Dengan menggelengkan kepalanya sedikit, hingga Prometheus dan dewa yang tiba-tiba menyerangnya pergi, Cohen akhirnya tidak melakukan apa pun.
Sang Pemikir Masa Depan mengenalinya tetapi tampaknya tidak mau berbicara kepadanya; oleh karena itu, Cohen tidak memaksa. Lagipula, sampai sekarang, ia masih belum mengerti dengan jelas untuk apa kedua dewa itu ada di sini.

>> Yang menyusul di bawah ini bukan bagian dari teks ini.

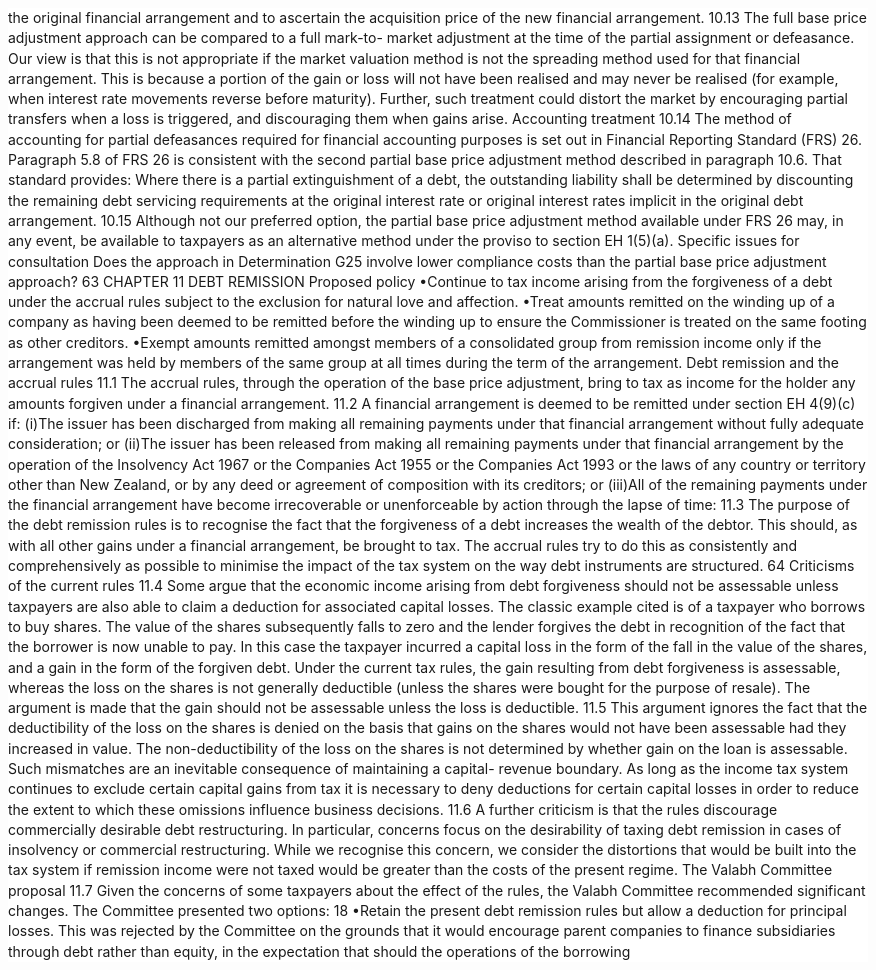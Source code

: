 the original financial arrangement and to ascertain the acquisition price of the new financial arrangement. 10.13 The full base price adjustment approach can be compared to a full mark-to- market adjustment at the time of the partial assignment or defeasance. Our view is that this is not appropriate if the market valuation method is not the spreading method used for that financial arrangement. This is because a portion of the gain or loss will not have been realised and may never be realised (for example, when interest rate movements reverse before maturity). Further, such treatment could distort the market by encouraging partial transfers when a loss is triggered, and discouraging them when gains arise. Accounting treatment 10.14 The method of accounting for partial defeasances required for financial accounting purposes is set out in Financial Reporting Standard (FRS) 26. Paragraph 5.8 of FRS 26 is consistent with the second partial base price adjustment method described in paragraph 10.6. That standard provides: Where there is a partial extinguishment of a debt, the outstanding liability shall be determined by discounting the remaining debt servicing requirements at the original interest rate or original interest rates implicit in the original debt arrangement. 10.15 Although not our preferred option, the partial base price adjustment method available under FRS 26 may, in any event, be available to taxpayers as an alternative method under the proviso to section EH 1(5)(a). Specific issues for consultation Does the approach in Determination G25 involve lower compliance costs than the partial base price adjustment approach? 63 CHAPTER 11 DEBT REMISSION Proposed policy •Continue to tax income arising from the forgiveness of a debt under the accrual rules subject to the exclusion for natural love and affection. •Treat amounts remitted on the winding up of a company as having been deemed to be remitted before the winding up to ensure the Commissioner is treated on the same footing as other creditors. •Exempt amounts remitted amongst members of a consolidated group from remission income only if the arrangement was held by members of the same group at all times during the term of the arrangement. Debt remission and the accrual rules 11.1 The accrual rules, through the operation of the base price adjustment, bring to tax as income for the holder any amounts forgiven under a financial arrangement. 11.2 A financial arrangement is deemed to be remitted under section EH 4(9)(c) if: (i)The issuer has been discharged from making all remaining payments under that financial arrangement without fully adequate consideration; or (ii)The issuer has been released from making all remaining payments under that financial arrangement by the operation of the Insolvency Act 1967 or the Companies Act 1955 or the Companies Act 1993 or the laws of any country or territory other than New Zealand, or by any deed or agreement of composition with its creditors; or (iii)All of the remaining payments under the financial arrangement have become irrecoverable or unenforceable by action through the lapse of time: 11.3 The purpose of the debt remission rules is to recognise the fact that the forgiveness of a debt increases the wealth of the debtor. This should, as with all other gains under a financial arrangement, be brought to tax. The accrual rules try to do this as consistently and comprehensively as possible to minimise the impact of the tax system on the way debt instruments are structured. 64 Criticisms of the current rules 11.4 Some argue that the economic income arising from debt forgiveness should not be assessable unless taxpayers are also able to claim a deduction for associated capital losses. The classic example cited is of a taxpayer who borrows to buy shares. The value of the shares subsequently falls to zero and the lender forgives the debt in recognition of the fact that the borrower is now unable to pay. In this case the taxpayer incurred a capital loss in the form of the fall in the value of the shares, and a gain in the form of the forgiven debt. Under the current tax rules, the gain resulting from debt forgiveness is assessable, whereas the loss on the shares is not generally deductible (unless the shares were bought for the purpose of resale). The argument is made that the gain should not be assessable unless the loss is deductible. 11.5 This argument ignores the fact that the deductibility of the loss on the shares is denied on the basis that gains on the shares would not have been assessable had they increased in value. The non-deductibility of the loss on the shares is not determined by whether gain on the loan is assessable. Such mismatches are an inevitable consequence of maintaining a capital- revenue boundary. As long as the income tax system continues to exclude certain capital gains from tax it is necessary to deny deductions for certain capital losses in order to reduce the extent to which these omissions influence business decisions. 11.6 A further criticism is that the rules discourage commercially desirable debt restructuring. In particular, concerns focus on the desirability of taxing debt remission in cases of insolvency or commercial restructuring. While we recognise this concern, we consider the distortions that would be built into the tax system if remission income were not taxed would be greater than the costs of the present regime. The Valabh Committee proposal 11.7 Given the concerns of some taxpayers about the effect of the rules, the Valabh Committee recommended significant changes. The Committee presented two options: 18 •Retain the present debt remission rules but allow a deduction for principal losses. This was rejected by the Committee on the grounds that it would encourage parent companies to finance subsidiaries through debt rather than equity, in the expectation that should the operations of the borrowing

Namun, saat ia mengamati kereta emas itu, ia juga tahu secara kasar siapa dewa penyerang itu. Dewa Matahari, Helios, dewa Titan yang pernah melayani mantan Raja Ilahi.
Kemanusiaan Emas pernah memuja semua dewa secara setara, sehingga mereka tidak dapat mengerti mengapa Raja Ilahi berada di atas dewa lainnya; namun, Cohen sekarang mengerti.
Manusia setara karena kebaikan mereka, jadi bahkan sebagai raja Kemanusiaan Emas, Cohen tidak merasa dirinya lebih mulia daripada manusia lainnya. Namun tampaknya para dewa jarang memiliki kebaikan seperti itu, oleh karena itu ada hierarki para dewa.
“
Only -Web-site ????????? .???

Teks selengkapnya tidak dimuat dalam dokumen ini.